● WORK INSTRUCTIONS: Return, from the listing below, each line where the word "enforces" appears.

● DATA:

§ §

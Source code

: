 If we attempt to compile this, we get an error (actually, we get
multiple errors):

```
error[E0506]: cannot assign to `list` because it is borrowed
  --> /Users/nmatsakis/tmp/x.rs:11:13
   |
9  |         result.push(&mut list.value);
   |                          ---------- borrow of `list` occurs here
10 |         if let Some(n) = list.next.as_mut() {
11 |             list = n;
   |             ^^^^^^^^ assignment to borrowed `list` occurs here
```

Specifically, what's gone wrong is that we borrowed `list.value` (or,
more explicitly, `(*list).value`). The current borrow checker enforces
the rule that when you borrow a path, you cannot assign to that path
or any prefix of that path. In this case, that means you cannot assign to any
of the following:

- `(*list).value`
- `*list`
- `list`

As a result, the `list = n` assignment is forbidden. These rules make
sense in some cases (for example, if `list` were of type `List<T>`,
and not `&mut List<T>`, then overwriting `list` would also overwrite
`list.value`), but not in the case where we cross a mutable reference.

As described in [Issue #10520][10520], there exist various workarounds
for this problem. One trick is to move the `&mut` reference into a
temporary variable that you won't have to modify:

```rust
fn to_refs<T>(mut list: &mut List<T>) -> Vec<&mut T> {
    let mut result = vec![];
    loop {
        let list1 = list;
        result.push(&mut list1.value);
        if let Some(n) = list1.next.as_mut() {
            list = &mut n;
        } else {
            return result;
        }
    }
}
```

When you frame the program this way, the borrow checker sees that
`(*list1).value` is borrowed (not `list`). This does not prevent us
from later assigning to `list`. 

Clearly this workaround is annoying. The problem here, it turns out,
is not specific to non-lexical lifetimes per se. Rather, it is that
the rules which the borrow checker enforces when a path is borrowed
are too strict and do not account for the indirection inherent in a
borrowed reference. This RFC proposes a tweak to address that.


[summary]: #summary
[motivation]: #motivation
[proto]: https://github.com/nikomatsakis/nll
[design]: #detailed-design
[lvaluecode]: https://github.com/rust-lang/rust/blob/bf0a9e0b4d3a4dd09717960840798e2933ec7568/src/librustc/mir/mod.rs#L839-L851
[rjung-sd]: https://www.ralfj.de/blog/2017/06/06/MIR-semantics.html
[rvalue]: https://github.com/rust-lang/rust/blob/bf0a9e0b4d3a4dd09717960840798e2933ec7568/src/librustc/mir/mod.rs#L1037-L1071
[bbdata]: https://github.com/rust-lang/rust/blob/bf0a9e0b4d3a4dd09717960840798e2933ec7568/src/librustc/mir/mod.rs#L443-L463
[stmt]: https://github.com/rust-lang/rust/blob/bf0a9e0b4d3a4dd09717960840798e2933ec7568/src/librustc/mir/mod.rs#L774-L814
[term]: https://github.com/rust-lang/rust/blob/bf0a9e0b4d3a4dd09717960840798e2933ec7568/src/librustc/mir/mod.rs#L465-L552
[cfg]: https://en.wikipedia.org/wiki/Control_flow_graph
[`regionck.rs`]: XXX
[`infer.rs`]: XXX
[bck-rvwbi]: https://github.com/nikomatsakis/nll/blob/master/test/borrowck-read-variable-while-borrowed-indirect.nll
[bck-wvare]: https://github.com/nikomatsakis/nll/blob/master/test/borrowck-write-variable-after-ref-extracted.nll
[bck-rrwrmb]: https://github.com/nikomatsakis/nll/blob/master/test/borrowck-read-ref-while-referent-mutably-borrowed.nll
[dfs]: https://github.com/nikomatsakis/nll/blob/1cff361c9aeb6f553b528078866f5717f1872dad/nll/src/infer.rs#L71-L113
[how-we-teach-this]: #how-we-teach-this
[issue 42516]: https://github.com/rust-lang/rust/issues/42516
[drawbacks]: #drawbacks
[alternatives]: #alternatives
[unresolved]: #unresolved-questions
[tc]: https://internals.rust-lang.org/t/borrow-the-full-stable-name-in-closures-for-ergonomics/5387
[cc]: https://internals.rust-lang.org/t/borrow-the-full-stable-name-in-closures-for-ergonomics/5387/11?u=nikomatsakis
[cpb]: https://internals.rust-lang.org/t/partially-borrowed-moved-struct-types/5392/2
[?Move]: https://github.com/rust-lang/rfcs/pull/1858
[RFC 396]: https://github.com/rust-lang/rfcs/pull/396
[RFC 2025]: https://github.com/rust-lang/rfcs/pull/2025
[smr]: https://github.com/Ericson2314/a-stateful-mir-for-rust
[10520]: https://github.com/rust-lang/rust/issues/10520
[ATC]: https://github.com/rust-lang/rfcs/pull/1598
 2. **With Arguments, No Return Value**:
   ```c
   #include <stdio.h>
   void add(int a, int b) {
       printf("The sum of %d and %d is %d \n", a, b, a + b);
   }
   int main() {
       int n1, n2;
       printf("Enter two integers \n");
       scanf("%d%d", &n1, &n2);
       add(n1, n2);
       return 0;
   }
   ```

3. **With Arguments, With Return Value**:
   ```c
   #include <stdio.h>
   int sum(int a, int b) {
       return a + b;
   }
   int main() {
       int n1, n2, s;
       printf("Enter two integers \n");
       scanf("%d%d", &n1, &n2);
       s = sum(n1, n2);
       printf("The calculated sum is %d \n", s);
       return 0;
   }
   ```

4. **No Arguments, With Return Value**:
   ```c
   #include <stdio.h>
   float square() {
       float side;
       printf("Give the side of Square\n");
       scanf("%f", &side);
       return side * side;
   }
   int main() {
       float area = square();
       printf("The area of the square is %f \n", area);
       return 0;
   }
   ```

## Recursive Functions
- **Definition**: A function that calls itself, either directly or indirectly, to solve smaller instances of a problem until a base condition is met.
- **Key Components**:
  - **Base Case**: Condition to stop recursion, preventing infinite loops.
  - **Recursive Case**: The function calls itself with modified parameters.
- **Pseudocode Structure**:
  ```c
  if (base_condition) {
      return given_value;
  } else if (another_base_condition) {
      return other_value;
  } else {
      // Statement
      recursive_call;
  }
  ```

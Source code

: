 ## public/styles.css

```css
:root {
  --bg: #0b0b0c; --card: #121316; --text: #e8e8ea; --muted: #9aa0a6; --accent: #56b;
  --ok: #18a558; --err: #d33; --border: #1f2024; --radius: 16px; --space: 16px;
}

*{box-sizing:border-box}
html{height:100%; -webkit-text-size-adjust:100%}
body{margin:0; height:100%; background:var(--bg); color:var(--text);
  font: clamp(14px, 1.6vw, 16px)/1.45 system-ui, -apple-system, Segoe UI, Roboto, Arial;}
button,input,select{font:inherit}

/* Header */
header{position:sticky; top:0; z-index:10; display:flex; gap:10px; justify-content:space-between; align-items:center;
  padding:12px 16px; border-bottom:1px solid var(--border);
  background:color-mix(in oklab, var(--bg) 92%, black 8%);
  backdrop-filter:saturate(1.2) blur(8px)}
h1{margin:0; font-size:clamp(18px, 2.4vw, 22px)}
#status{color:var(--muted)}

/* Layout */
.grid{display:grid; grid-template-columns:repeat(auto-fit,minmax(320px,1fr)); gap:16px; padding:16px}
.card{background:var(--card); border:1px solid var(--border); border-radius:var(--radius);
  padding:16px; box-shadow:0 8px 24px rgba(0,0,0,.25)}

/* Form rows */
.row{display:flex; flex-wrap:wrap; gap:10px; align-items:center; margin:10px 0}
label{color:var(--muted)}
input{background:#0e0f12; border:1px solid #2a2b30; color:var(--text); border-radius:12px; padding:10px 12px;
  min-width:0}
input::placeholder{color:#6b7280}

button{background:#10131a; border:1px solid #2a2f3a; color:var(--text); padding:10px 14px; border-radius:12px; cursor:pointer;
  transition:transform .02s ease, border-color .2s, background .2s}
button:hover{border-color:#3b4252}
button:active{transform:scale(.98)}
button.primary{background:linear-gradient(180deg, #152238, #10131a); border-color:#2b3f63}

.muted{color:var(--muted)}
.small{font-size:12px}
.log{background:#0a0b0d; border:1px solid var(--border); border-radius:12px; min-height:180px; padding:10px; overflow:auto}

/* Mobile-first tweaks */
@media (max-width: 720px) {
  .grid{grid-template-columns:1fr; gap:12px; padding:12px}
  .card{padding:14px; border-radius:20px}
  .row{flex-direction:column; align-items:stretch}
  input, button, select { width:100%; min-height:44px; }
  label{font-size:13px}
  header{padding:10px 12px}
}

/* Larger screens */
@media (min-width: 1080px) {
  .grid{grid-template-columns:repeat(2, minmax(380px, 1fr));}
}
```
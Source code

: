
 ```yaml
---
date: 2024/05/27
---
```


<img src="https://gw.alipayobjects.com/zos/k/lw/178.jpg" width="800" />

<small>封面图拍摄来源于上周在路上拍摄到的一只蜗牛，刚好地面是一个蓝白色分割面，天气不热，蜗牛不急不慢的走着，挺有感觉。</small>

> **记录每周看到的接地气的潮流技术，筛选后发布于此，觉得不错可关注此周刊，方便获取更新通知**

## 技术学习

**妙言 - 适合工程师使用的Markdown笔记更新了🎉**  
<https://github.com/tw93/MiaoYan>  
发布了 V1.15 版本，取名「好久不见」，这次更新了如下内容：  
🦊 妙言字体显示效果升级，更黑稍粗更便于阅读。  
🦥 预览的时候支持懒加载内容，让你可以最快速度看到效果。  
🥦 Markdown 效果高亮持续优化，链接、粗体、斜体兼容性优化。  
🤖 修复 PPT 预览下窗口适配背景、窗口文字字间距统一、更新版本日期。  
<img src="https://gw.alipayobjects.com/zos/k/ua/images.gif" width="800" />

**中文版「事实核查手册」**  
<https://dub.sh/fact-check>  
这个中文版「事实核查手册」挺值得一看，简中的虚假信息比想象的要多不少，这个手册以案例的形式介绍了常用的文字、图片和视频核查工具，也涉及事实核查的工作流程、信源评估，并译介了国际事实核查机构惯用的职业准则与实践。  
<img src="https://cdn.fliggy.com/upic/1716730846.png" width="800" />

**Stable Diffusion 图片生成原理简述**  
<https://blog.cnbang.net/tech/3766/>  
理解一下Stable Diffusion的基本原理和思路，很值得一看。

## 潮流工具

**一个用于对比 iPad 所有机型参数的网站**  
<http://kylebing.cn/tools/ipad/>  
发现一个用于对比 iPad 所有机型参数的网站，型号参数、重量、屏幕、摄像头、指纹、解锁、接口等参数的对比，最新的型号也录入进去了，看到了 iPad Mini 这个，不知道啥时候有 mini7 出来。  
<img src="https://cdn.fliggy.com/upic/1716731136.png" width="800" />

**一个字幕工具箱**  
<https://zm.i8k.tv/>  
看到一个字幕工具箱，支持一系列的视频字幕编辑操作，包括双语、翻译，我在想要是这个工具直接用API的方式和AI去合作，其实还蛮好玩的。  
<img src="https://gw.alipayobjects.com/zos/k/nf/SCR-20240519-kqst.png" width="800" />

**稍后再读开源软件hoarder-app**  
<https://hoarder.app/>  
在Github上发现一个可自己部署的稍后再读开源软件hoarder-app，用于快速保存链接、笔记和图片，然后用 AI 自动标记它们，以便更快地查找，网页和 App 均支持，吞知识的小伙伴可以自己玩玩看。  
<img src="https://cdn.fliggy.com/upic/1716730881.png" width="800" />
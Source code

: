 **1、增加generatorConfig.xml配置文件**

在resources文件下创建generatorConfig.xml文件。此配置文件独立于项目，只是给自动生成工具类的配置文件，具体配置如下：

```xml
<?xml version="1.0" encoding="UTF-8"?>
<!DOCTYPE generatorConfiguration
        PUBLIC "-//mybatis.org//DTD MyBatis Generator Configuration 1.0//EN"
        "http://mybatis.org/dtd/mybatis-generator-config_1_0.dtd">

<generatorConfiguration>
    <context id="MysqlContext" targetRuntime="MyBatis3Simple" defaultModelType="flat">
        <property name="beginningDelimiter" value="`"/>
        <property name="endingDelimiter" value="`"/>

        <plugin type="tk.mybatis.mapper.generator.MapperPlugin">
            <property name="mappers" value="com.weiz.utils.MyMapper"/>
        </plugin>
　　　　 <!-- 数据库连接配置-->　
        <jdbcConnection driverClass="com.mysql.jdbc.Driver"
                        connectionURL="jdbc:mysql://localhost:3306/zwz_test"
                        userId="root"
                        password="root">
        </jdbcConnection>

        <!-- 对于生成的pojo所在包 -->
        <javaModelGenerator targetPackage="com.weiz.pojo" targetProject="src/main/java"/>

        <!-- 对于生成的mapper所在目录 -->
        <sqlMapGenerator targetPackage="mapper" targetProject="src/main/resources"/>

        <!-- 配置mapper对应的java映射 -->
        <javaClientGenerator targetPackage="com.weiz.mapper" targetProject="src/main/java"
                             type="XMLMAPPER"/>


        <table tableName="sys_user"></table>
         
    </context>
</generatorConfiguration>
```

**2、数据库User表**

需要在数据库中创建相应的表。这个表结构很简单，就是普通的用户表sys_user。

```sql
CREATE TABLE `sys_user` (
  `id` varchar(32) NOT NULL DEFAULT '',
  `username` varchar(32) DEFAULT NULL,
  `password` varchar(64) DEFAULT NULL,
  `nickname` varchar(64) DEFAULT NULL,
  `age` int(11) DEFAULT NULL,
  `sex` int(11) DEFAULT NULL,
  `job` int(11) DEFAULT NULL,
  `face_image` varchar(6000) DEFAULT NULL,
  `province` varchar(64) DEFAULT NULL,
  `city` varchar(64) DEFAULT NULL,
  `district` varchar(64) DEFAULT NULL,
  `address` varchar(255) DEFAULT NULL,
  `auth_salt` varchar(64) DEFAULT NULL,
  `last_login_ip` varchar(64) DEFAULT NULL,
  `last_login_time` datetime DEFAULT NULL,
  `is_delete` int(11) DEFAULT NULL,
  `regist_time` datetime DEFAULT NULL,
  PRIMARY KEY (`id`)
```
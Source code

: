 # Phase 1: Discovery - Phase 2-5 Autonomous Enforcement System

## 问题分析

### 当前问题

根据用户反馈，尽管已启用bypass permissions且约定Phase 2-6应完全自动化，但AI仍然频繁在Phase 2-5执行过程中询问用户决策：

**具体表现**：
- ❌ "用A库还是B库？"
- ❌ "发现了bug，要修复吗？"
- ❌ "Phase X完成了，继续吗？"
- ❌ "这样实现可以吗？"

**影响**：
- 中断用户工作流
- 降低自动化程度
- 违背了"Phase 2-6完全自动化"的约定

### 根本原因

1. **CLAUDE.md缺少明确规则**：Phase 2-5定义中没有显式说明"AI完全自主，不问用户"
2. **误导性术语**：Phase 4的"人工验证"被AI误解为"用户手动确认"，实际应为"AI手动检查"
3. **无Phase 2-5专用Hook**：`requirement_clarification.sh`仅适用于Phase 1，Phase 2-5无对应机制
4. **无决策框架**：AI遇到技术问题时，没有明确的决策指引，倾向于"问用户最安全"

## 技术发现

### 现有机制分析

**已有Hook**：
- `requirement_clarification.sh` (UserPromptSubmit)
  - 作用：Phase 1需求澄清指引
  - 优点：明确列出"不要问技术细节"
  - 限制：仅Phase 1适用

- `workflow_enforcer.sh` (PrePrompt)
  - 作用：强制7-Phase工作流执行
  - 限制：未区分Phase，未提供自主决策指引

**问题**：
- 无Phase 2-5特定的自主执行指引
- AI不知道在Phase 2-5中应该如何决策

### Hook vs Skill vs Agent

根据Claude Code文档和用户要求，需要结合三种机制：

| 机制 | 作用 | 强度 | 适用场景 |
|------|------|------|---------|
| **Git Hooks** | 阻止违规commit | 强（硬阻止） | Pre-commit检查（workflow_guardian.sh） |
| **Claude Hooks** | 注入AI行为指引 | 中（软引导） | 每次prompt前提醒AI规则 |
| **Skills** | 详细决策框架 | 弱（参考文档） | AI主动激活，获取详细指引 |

§ §

● PROBLEM SOLUTION:
more explicitly, `(*list).value`). The current borrow checker enforces
the rules which the borrow checker enforces when a path is borrowed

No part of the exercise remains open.